When the conventions come to town every four years, making life a little more stressful for homeless people has become almost as much of a tradition as draping the city in red, white and blue.

Instead of trying to mask and ignore the problem, as other cities have done in the past, Philadelphia is working to help homeless people actually find places to stay as the city’s accommodations are stretched this week during the Democratic National Convention.

The city allocated $61,000 of its DNC budget to provide an additional 110 beds in shelters, according to Philadelphia Magazine. And, $25,000 will go towards supporting about 20 extra outreach workers.

The city has also partnered with advocates who are well-versed in the issues to help transition homeless people into available shelters, according to ThinkProgress.

This approach stands in stark contrast to past conventions.

In 2012, for example, during the Republican National Convention in Tampa, Florida, homeless people were banned entirely from a downtown park where they usually slept and the event site, The Huffington Post reported at the time.

“We had to get our stuff, and then we had to go a mile away or whatever from the facility, the area that was having the convention,” Johnson, 30, told The Huffington Post. “I really didn’t approve of it.
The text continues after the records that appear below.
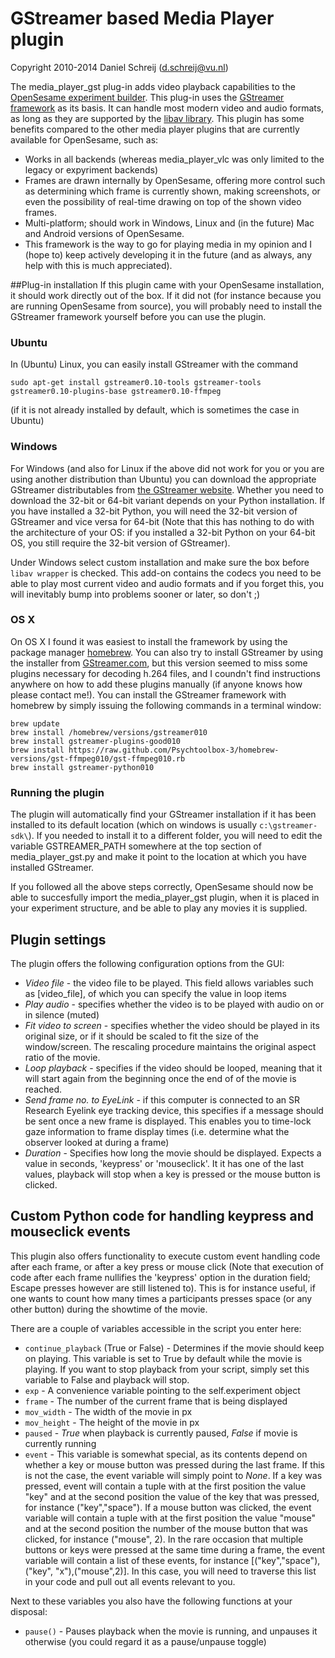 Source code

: # GStreamer based Media Player plugin

Copyright 2010-2014 Daniel Schreij (<d.schreij@vu.nl>)

The media_player_gst plug-in adds video playback capabilities to the [OpenSesame experiment builder][opensesame]. This plug-in uses the [GStreamer framework][gst] as its basis. It can handle most modern video and audio formats, as long as they are supported by the [libav library][libav]. This plugin has some benefits compared to the other media player plugins that are currently available for OpenSesame, such as:

- Works in all backends (whereas media_player_vlc was only limited to the legacy or expyriment backends)
- Frames are drawn internally by OpenSesame, offering more control such as determining which frame is currently shown, making screenshots, or even the possibility of real-time drawing on top of the shown video frames.
- Multi-platform; should work in Windows, Linux and (in the future) Mac and Android versions of OpenSesame.
- This framework is the way to go for playing media in my opinion and I (hope to) keep actively developing it in the future (and as always, any help with this is much appreciated).

##Plug-in installation
If this plugin came with your OpenSesame installation, it should work directly out of the box. If it did not (for instance because you are running OpenSesame from source), you will probably need to install the GStreamer framework yourself before you can use the plugin. 

### Ubuntu 

In (Ubuntu) Linux, you can easily install GStreamer with the command

    sudo apt-get install gstreamer0.10-tools gstreamer-tools gstreamer0.10-plugins-base gstreamer0.10-ffmpeg 

(if it is not already installed by default, which is sometimes the case in Ubuntu)

### Windows

For Windows (and also for Linux if the above did not work for you or you are using another distribution than Ubuntu) you can download the appropriate GStreamer distributables from [the GStreamer website][gst-dl]. Whether you need to download the 32-bit or 64-bit variant depends on your Python installation. If you have installed a 32-bit Python, you will need the 32-bit version of GStreamer and vice versa for 64-bit (Note that this has nothing to do with the architecture of your OS: if you installed a 32-bit Python on your 64-bit OS, you still require the 32-bit version of GStreamer). 

Under Windows select custom installation and make sure the box before `libav wrapper` is checked. This add-on contains the codecs you need to be able to play most current video and audio formats and if you forget this, you will inevitably bump into problems sooner or later, so don't ;)

### OS X

On OS X I found it was easiest to install the framework by using the package manager [homebrew][homebrew-home]. You can also try to install GStreamer by using the installer from [GStreamer.com][gst-dl], but this version seemed to miss some plugins necessary for decoding h.264 files, and I coundn't find instructions anywhere on how to add these plugins manually (if anyone knows how please contact me!). You can install the GStreamer framework with homebrew by simply issuing the following commands in a terminal window:

    brew update
    brew install /homebrew/versions/gstreamer010
    brew install gstreamer-plugins-good010
    brew install https://raw.github.com/Psychtoolbox-3/homebrew-versions/gst-ffmpeg010/gst-ffmpeg010.rb
    brew install gstreamer-python010

### Running the plugin

The plugin will automatically find your GStreamer installation if it has been installed to its default location (which on windows is usually `c:\gstreamer-sdk\`). If you needed to install it to a different folder, you will need to edit the variable GSTREAMER_PATH somewhere at the top section of media_player_gst.py and make it point to the location at which you have installed GStreamer.

If you followed all the above steps correctly, OpenSesame should now be able to succesfully import the media_player_gst plugin, when it is placed in your experiment structure, and be able to play any movies it is supplied.

## Plugin settings
The plugin offers the following configuration options from the GUI:

- *Video file* - the video file to be played. This field allows variables such as [video_file], of which you can specify the value in loop items
- *Play audio* - specifies whether the video is to be played with audio on or in silence (muted)
- *Fit video to screen* - specifies whether the video should be played in its original size, or if it should be scaled to fit the size of the window/screen. The rescaling procedure maintains the original aspect ratio of the movie.
- *Loop playback* - specifies if the video should be looped, meaning that it will start again from the beginning once the end of of the movie is reached.
- *Send frame no. to EyeLink* - if this computer is connected to an SR Research Eyelink eye tracking device, this specifies if a message should be sent once a new frame is displayed. This enables you to time-lock gaze information to frame display times (i.e. determine what the observer looked at during a frame)
- *Duration* - Specifies how long the movie should be displayed. Expects a value in seconds, 'keypress' or 'mouseclick'. It it has one of the last values, playback will stop when a key is pressed or the mouse button is clicked.

## Custom Python code for handling keypress and mouseclick events
This plugin also offers functionality to execute custom event handling code after each frame, or after a key press or mouse click (Note that execution of code after each frame nullifies the 'keypress' option in the duration field; Escape presses however are still listened to). This is for instance useful, if one wants to count how many times a participants presses space (or any other button) during the showtime of the movie.

There are a couple of variables accessible in the script you enter here:
- `continue_playback` (True or False) - Determines if the movie should keep on playing. This variable is set to True by default while the movie is playing. If you want to stop playback from your script, simply set this variable to False and playback will stop.
- `exp` - A convenience variable pointing to the self.experiment object
- `frame` - The number of the current frame that is being displayed
- `mov_width` - The width of the movie in px
- `mov_height` - The height of the movie in px
- `paused` - *True* when playback is currently paused, *False* if movie is currently running
- `event` - This variable is somewhat special, as its contents depend on whether a key or mouse button was pressed during the last frame. If this is not the case, the event variable will simply point to *None*. If a key was pressed, event will contain a tuple with at the first position the value "key" and at the second position the value of the key that was pressed, for instance ("key","space"). If a mouse button was clicked, the event variable will contain a tuple with at the first position the value "mouse" and at the second position the number of the mouse button that was clicked, for instance ("mouse", 2). In the rare occasion that multiple buttons or keys were pressed at the same time during a frame, the event variable will contain a list of these events, for instance [("key","space"),("key", "x"),("mouse",2)]. In this case, you will need to traverse this list in your code and pull out all events relevant to you.

Next to these variables you also have the following functions at your disposal:

- `pause()` - Pauses playback when the movie is running, and unpauses it otherwise (you could regard it as a pause/unpause toggle)

[opensesame]: http://www.cogsci.nl/opensesame
[gst]: http://www.gstreamer.com/
[gst-dl]: http://docs.gstreamer.com/display/GstSDK/Installing+the+SDK
[libav]: http://libav.org/
[homebrew-home]: http://brew.sh/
We didn’t have nowhere else to go.”

When motel prices skyrocketed in Tampa, and in Charlotte during that year’s DNC, the homeless people who typically relied on such affordable accommodations were also left with nowhere to turn.
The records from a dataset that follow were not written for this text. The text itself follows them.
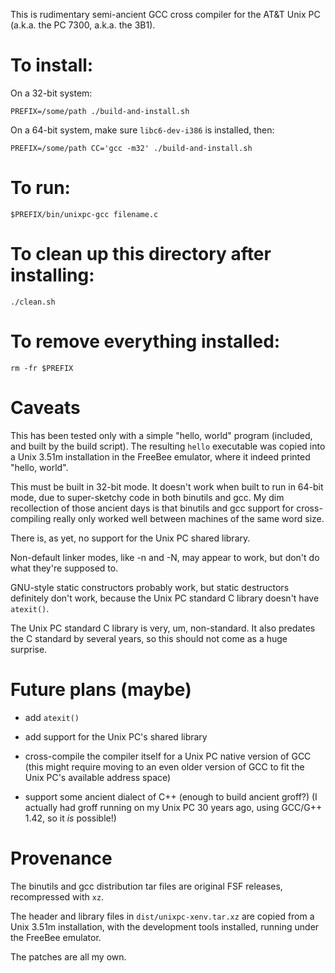 This is rudimentary semi-ancient GCC cross compiler for the AT&T Unix PC
(a.k.a. the PC 7300, a.k.a. the 3B1).

# To install:

On a 32-bit system:

	PREFIX=/some/path ./build-and-install.sh

On a 64-bit system, make sure `libc6-dev-i386` is installed, then:

	PREFIX=/some/path CC='gcc -m32' ./build-and-install.sh

# To run:

	$PREFIX/bin/unixpc-gcc filename.c

# To clean up this directory after installing:

	./clean.sh

# To remove everything installed:

	rm -fr $PREFIX

# Caveats

This has been tested only with a simple "hello, world" program (included, and
built by the build script).  The resulting `hello` executable was copied into
a Unix 3.51m installation in the FreeBee emulator, where it indeed printed
"hello, world".

This must be built in 32-bit mode.  It doesn't work when built to run
in 64-bit mode, due to super-sketchy code in both binutils and gcc.
My dim recollection of those ancient days is that binutils and gcc support
for cross-compiling really only worked well between machines of the same
word size.

There is, as yet, no support for the Unix PC shared library.

Non-default linker modes, like -n and -N, may appear to work, but don't do
what they're supposed to.

GNU-style static constructors probably work, but static destructors definitely
don't work, because the Unix PC standard C library doesn't have `atexit()`.

The Unix PC standard C library is very, um, non-standard.  It also predates
the C standard by several years, so this should not come as a huge surprise.

# Future plans (maybe)

* add `atexit()`

* add support for the Unix PC's shared library

* cross-compile the compiler itself for a Unix PC native version of GCC
  (this might require moving to an even older version of GCC to fit the
  Unix PC's available address space)

* support some ancient dialect of C++ (enough to build ancient groff?)
  (I actually had groff running on my Unix PC 30 years ago, using
  GCC/G++ 1.42, so it *is* possible!)

# Provenance

The binutils and gcc distribution tar files are original FSF releases,
recompressed with `xz`.

The header and library files in `dist/unixpc-xenv.tar.xz` are copied
from a Unix 3.51m installation, with the development tools installed,
running under the FreeBee emulator.

The patches are all my own.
Charlotte’s motel prices soared 109 percent during that week, according to the LA Times.

“I work all day for $60,” Eric Jones, who had recently become homeless, told the news outlet. “Why am I going to pay $60 for a room, then I won’t have enough to spend on food or anything.”
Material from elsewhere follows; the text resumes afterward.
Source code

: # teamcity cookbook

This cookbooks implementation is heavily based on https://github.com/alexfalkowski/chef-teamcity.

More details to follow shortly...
Instead of following the lead of other cities, the City of Brotherly Love is taking a cue from its own past major events.

When the Pope visited Philadelphia last year, the city also expanded its outreach teams and often had them work with staff from the Department of Behavioral Health or formerly homeless peer specialists.

“Our hope is this would be a first step,” Laura Weinbaum of Project HOME, a group that works with homeless people, told ThinkProgress. “Even if the reason resources became available is because of the DNC, obviously we want to make hay when the sun shines.”